▶ [WHAT THE TASK ASKS]: Starting with the line containing "พร้อมช่วงความเชื่อมั่น 95\% แบบ" and going on through the line containing "($\Delta$\Rsq) ด้วยการทดสอบ F-change", return the lines of the data below exactly, and only those.

▶ [SOURCE INFORMATION]:
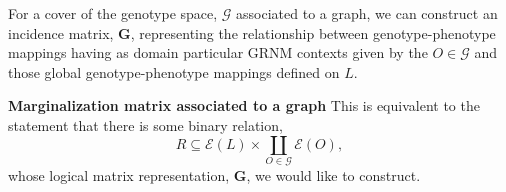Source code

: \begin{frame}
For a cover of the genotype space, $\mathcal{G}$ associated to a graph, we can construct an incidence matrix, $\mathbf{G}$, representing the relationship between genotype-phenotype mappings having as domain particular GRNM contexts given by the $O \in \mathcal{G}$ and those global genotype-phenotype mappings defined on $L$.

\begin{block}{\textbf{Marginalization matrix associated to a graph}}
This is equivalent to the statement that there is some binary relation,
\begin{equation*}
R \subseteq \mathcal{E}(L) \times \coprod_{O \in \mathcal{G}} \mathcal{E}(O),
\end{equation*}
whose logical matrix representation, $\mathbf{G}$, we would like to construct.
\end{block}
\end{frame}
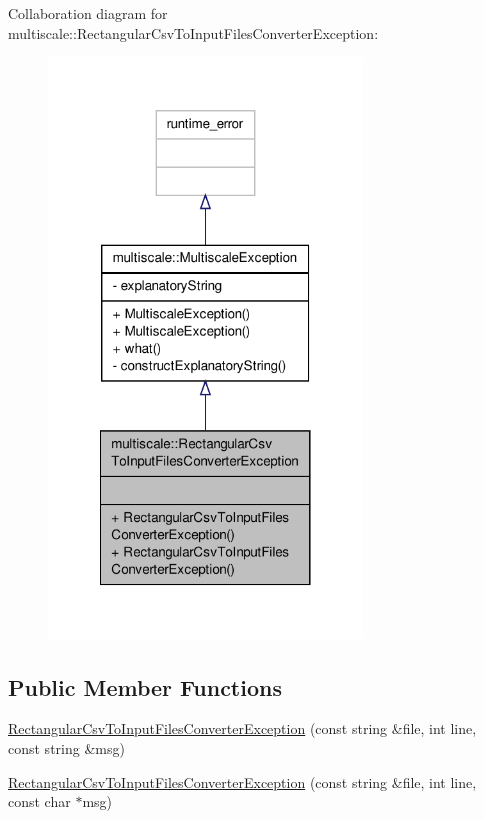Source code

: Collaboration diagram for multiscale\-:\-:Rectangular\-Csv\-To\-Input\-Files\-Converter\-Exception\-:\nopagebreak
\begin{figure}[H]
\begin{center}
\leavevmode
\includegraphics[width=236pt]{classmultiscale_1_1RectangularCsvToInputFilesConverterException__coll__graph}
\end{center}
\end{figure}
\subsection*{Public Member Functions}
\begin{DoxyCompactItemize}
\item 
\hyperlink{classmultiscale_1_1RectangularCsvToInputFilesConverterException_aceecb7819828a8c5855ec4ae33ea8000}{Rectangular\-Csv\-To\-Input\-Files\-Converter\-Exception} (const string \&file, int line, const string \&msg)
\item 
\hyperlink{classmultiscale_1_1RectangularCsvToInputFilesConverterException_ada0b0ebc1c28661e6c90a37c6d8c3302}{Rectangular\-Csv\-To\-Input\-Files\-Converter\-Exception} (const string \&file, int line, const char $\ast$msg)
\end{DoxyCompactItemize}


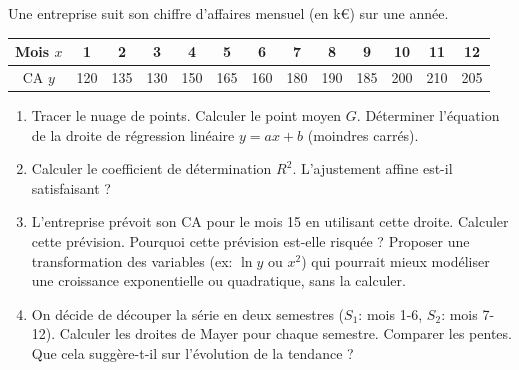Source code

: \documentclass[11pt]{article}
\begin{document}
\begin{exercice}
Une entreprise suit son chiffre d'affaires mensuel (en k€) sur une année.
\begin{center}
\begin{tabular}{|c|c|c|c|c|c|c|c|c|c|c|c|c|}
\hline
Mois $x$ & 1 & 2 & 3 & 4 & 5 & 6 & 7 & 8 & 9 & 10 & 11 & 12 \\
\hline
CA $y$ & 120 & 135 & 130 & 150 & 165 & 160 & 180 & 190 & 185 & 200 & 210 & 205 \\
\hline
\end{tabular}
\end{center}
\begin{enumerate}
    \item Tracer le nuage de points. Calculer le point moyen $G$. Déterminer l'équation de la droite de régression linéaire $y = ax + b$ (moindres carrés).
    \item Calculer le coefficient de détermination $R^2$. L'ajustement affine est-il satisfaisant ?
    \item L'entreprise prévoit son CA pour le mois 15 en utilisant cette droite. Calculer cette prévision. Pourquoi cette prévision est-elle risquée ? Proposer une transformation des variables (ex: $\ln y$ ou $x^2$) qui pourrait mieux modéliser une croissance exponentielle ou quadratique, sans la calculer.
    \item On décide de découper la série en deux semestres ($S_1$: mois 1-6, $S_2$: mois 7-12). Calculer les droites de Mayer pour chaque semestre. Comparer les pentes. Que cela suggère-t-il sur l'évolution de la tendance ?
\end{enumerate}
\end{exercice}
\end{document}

--

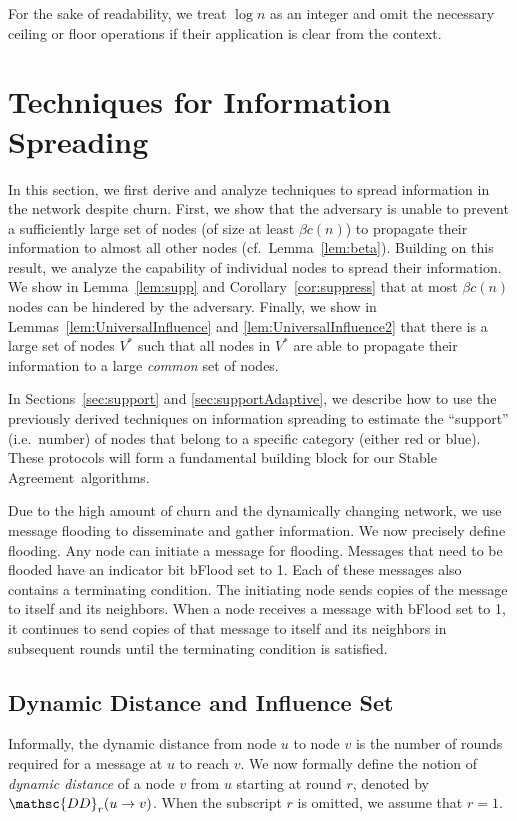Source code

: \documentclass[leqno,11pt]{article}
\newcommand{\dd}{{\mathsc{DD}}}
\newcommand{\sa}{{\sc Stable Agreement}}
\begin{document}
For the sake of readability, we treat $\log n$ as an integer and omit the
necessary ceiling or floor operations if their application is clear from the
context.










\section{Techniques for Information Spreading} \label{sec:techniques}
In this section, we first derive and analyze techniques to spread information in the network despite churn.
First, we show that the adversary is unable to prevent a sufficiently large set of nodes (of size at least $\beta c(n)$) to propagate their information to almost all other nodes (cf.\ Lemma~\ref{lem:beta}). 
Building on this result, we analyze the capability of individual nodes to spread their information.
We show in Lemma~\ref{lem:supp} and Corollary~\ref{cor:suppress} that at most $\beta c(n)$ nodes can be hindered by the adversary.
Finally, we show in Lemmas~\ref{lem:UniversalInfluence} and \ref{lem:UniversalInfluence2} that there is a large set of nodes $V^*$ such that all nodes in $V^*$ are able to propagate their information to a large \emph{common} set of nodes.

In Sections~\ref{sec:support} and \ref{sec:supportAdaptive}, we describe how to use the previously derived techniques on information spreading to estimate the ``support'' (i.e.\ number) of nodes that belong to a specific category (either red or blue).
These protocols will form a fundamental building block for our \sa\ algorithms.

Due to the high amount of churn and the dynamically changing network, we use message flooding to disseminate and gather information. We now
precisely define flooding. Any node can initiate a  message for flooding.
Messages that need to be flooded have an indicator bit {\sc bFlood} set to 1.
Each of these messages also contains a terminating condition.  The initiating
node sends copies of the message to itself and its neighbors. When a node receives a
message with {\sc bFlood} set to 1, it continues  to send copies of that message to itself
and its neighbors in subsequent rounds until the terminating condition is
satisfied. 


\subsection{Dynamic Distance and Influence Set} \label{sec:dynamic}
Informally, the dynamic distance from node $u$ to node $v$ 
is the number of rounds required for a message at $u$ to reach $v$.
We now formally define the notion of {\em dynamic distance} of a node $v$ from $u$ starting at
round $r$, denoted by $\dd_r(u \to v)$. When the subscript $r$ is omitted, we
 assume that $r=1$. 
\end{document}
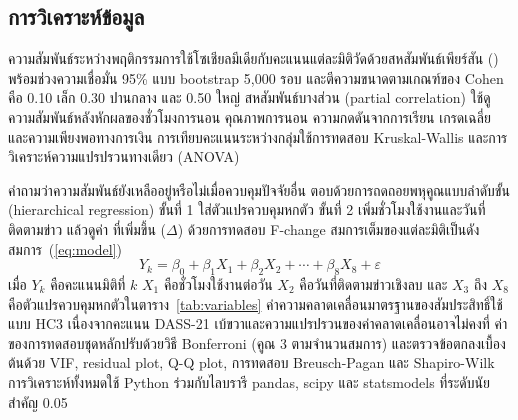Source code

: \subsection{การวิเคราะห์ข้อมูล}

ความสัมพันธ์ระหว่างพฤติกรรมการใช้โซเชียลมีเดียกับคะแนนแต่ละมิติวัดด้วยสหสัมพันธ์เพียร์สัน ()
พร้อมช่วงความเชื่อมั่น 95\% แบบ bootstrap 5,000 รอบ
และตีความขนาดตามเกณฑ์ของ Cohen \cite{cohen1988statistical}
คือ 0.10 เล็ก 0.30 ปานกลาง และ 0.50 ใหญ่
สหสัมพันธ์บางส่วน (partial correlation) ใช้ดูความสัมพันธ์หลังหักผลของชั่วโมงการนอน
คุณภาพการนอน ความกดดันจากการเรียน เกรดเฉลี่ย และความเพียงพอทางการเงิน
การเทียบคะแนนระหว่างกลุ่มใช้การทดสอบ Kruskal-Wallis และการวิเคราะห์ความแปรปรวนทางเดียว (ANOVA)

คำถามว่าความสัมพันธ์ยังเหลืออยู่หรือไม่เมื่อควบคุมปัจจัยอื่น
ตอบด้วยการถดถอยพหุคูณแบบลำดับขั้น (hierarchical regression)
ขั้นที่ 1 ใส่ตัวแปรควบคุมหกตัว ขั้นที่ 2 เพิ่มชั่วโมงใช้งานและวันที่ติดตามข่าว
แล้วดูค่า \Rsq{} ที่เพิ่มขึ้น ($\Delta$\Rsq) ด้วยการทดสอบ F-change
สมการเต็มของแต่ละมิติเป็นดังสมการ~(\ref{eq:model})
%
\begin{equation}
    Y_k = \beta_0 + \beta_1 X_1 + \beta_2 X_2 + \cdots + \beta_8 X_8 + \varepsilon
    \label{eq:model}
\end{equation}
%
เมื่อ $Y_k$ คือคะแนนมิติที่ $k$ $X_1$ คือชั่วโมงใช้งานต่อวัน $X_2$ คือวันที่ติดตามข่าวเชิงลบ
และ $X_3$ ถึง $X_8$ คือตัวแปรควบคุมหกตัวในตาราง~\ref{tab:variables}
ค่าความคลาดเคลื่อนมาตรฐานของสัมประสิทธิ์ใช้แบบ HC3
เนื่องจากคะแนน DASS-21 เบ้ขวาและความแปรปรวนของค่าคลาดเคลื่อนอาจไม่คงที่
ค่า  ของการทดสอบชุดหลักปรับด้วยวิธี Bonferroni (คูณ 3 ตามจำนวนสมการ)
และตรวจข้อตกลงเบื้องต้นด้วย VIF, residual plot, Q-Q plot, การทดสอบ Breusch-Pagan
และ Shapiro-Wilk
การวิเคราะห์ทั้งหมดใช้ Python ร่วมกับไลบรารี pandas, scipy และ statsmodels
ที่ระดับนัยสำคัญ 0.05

▶ [SOLVED EXERCISE]:
พร้อมช่วงความเชื่อมั่น 95\% แบบ bootstrap 5,000 รอบ
และตีความขนาดตามเกณฑ์ของ Cohen \cite{cohen1988statistical}
คือ 0.10 เล็ก 0.30 ปานกลาง และ 0.50 ใหญ่
สหสัมพันธ์บางส่วน (partial correlation) ใช้ดูความสัมพันธ์หลังหักผลของชั่วโมงการนอน
คุณภาพการนอน ความกดดันจากการเรียน เกรดเฉลี่ย และความเพียงพอทางการเงิน
การเทียบคะแนนระหว่างกลุ่มใช้การทดสอบ Kruskal-Wallis และการวิเคราะห์ความแปรปรวนทางเดียว (ANOVA)

คำถามว่าความสัมพันธ์ยังเหลืออยู่หรือไม่เมื่อควบคุมปัจจัยอื่น
ตอบด้วยการถดถอยพหุคูณแบบลำดับขั้น (hierarchical regression)
ขั้นที่ 1 ใส่ตัวแปรควบคุมหกตัว ขั้นที่ 2 เพิ่มชั่วโมงใช้งานและวันที่ติดตามข่าว
แล้วดูค่า \Rsq{} ที่เพิ่มขึ้น ($\Delta$\Rsq) ด้วยการทดสอบ F-change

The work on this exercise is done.